Lately I have noticed an odd robotic “staccato” movement of Olympians in the events where scores are given by judges. It is as if, in striving for the perfect forms expected in the strict eye of the judges, amid all the ridged rules, the human body is becoming a machine of sorts. The once fluid movements have become trapped in structures and formulas made by someone else. With the loss of creativity the “routine” lives up to its name. The exciting flow of life is replaced with the tedious sequential order of the clock. The natural God-given grace of human movement is replaced with self-conscience man-made mechanizations. If so, this too mirrors our Modern Times.

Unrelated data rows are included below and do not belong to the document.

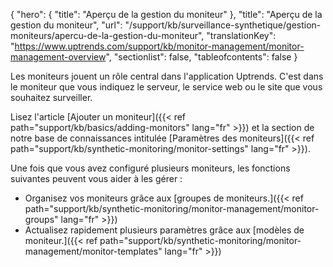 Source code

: {
  "hero": {
  "title": "Aperçu de la gestion du moniteur"
  },
  "title": "Aperçu de la gestion du moniteur",
  "url": "/support/kb/surveillance-synthetique/gestion-moniteurs/apercu-de-la-gestion-du-moniteur",
  "translationKey": "https://www.uptrends.com/support/kb/monitor-management/monitor-management-overview",
  "sectionlist": false,
  "tableofcontents": false
}

Les moniteurs jouent un rôle central dans l'application Uptrends. C'est dans le moniteur que vous indiquez le serveur, le service web ou le site que vous souhaitez surveiller.

Lisez l'article [Ajouter un moniteur]({{< ref path="support/kb/basics/adding-monitors" lang="fr" >}}) et la section de notre base de connaissances intitulée [Paramètres des moniteurs]({{< ref path="support/kb/synthetic-monitoring/monitor-settings" lang="fr" >}}).

Une fois que vous avez configuré plusieurs moniteurs, les fonctions suivantes peuvent vous aider à les gérer :

- Organisez vos moniteurs grâce aux [groupes de moniteurs.]({{< ref path="support/kb/synthetic-monitoring/monitor-management/monitor-groups" lang="fr" >}})
- Actualisez rapidement plusieurs paramètres grâce aux [modèles de moniteur.]({{< ref path="support/kb/synthetic-monitoring/monitor-management/monitor-templates" lang="fr" >}})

I saw a commercial about the Olympics while watching the Olympics. Maybe you saw it. Everything was going backwards. At the end of the commercial (which is really the beginning), we find that it’s all about the inspiration that got it all started and the journey along the way—not about being winning, but becoming—not about being the best, but becoming (?)… just becoming I guess. Inclusive participation and the community journey is something the Modern Olympic brand promotes. Consider the Olympic Creed:
The most important thing in the Olympic Games is not to win but to take part, just as the most important thing in life is not the triumph but the struggle. The essential thing is not to have conquered but to have fought well.

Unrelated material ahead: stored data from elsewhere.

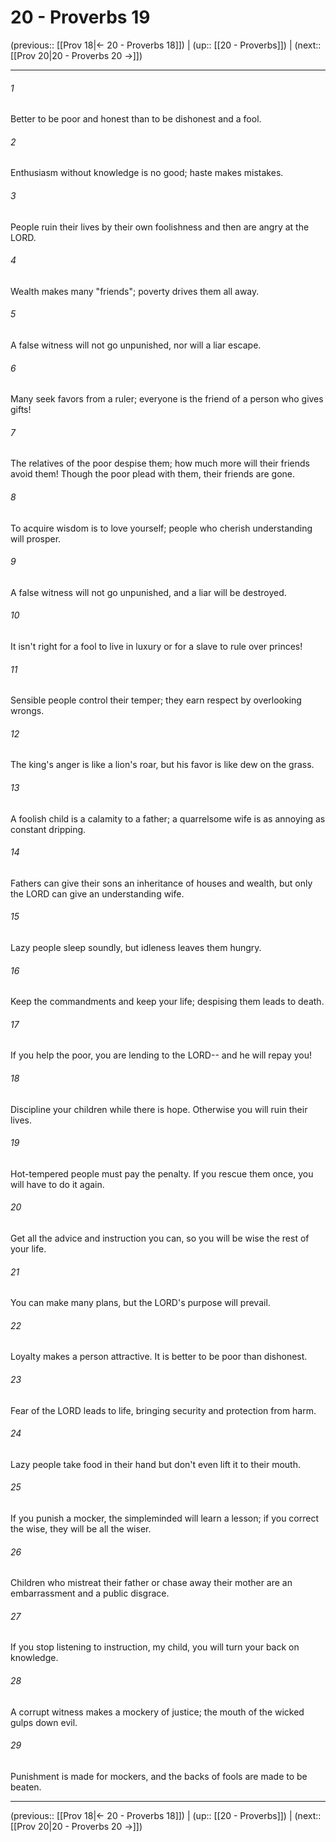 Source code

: # 20 - Proverbs 19

(previous:: [[Prov 18|← 20 - Proverbs 18]]) | (up:: [[20 - Proverbs]]) | (next:: [[Prov 20|20 - Proverbs 20 →]])

***


###### 1 
Better to be poor and honest than to be dishonest and a fool. 

###### 2 
Enthusiasm without knowledge is no good; haste makes mistakes. 

###### 3 
People ruin their lives by their own foolishness and then are angry at the LORD. 

###### 4 
Wealth makes many "friends"; poverty drives them all away. 

###### 5 
A false witness will not go unpunished, nor will a liar escape. 

###### 6 
Many seek favors from a ruler; everyone is the friend of a person who gives gifts! 

###### 7 
The relatives of the poor despise them; how much more will their friends avoid them! Though the poor plead with them, their friends are gone. 

###### 8 
To acquire wisdom is to love yourself; people who cherish understanding will prosper. 

###### 9 
A false witness will not go unpunished, and a liar will be destroyed. 

###### 10 
It isn't right for a fool to live in luxury or for a slave to rule over princes! 

###### 11 
Sensible people control their temper; they earn respect by overlooking wrongs. 

###### 12 
The king's anger is like a lion's roar, but his favor is like dew on the grass. 

###### 13 
A foolish child is a calamity to a father; a quarrelsome wife is as annoying as constant dripping. 

###### 14 
Fathers can give their sons an inheritance of houses and wealth, but only the LORD can give an understanding wife. 

###### 15 
Lazy people sleep soundly, but idleness leaves them hungry. 

###### 16 
Keep the commandments and keep your life; despising them leads to death. 

###### 17 
If you help the poor, you are lending to the LORD-- and he will repay you! 

###### 18 
Discipline your children while there is hope. Otherwise you will ruin their lives. 

###### 19 
Hot-tempered people must pay the penalty. If you rescue them once, you will have to do it again. 

###### 20 
Get all the advice and instruction you can, so you will be wise the rest of your life. 

###### 21 
You can make many plans, but the LORD's purpose will prevail. 

###### 22 
Loyalty makes a person attractive. It is better to be poor than dishonest. 

###### 23 
Fear of the LORD leads to life, bringing security and protection from harm. 

###### 24 
Lazy people take food in their hand but don't even lift it to their mouth. 

###### 25 
If you punish a mocker, the simpleminded will learn a lesson; if you correct the wise, they will be all the wiser. 

###### 26 
Children who mistreat their father or chase away their mother are an embarrassment and a public disgrace. 

###### 27 
If you stop listening to instruction, my child, you will turn your back on knowledge. 

###### 28 
A corrupt witness makes a mockery of justice; the mouth of the wicked gulps down evil. 

###### 29 
Punishment is made for mockers, and the backs of fools are made to be beaten.

***

(previous:: [[Prov 18|← 20 - Proverbs 18]]) | (up:: [[20 - Proverbs]]) | (next:: [[Prov 20|20 - Proverbs 20 →]])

I wonder if this explains why the Moderns cancel the Olympics to fight their wars when the Ancients did the opposite and postponed their wars to play their Olympics Games. The Moderns don’t believe in God, or Heaven (or even the gods)—nothing really sacred. There is nothing heavenly to guide the earthly, nothing more important than the struggle of war that might put an end to war, other than a left-over idea about “goodness” but with nothing sacred to back it up. The Modern World has nothing after or beyond life… no finish line, no victory celebration in the afterlife, for there is no after. Just a quick end to the Caucus Race… then Nothing. So Modern life must, by necessity, focus on the struggle and fighting well. That’s all there is.

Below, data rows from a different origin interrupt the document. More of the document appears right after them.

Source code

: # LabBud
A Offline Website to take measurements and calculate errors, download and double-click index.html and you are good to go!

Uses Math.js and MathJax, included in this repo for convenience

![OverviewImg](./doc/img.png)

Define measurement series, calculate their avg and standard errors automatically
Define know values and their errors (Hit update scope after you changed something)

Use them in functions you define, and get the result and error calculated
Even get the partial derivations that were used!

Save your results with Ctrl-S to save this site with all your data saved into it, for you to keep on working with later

The Ancient pagan circle and Modern Commerce can be seen in the untarnished gold of round Olympic Gold medals. It is an earthly neo-paganism of sorts. And its gold-plated gold will not molder—not yet at least. One day it will. It will rust with everything else, on the day that all things are shaken. Only one thing in this world will never be moth-eaten and moldy—and it’s not Olympic Gold, but human souls.
So store up for yourselves treasures in heaven, where neither moth nor rust destroys, and where thieves do not break in or steal; for where your treasure is, there your heart will be also.
~ Matthew 6:20-21
The “backward” Olympic commercial is over—the one about how the journey to the Olympics is most important—and after this commercial is over, they immediately cut to the faces of the Olympians and I knew instantly that the “backwards” commercial got it all backwards. Maybe it’s just me, but when I see the iron-clad intensity written across the face of an Olympian, the flint-like stare just before the moment they have been waiting for, in their faces, I don’t see anything more important than being the best… to them, at that moment, it is, and has to be, only about winning. And Achilles agrees with me.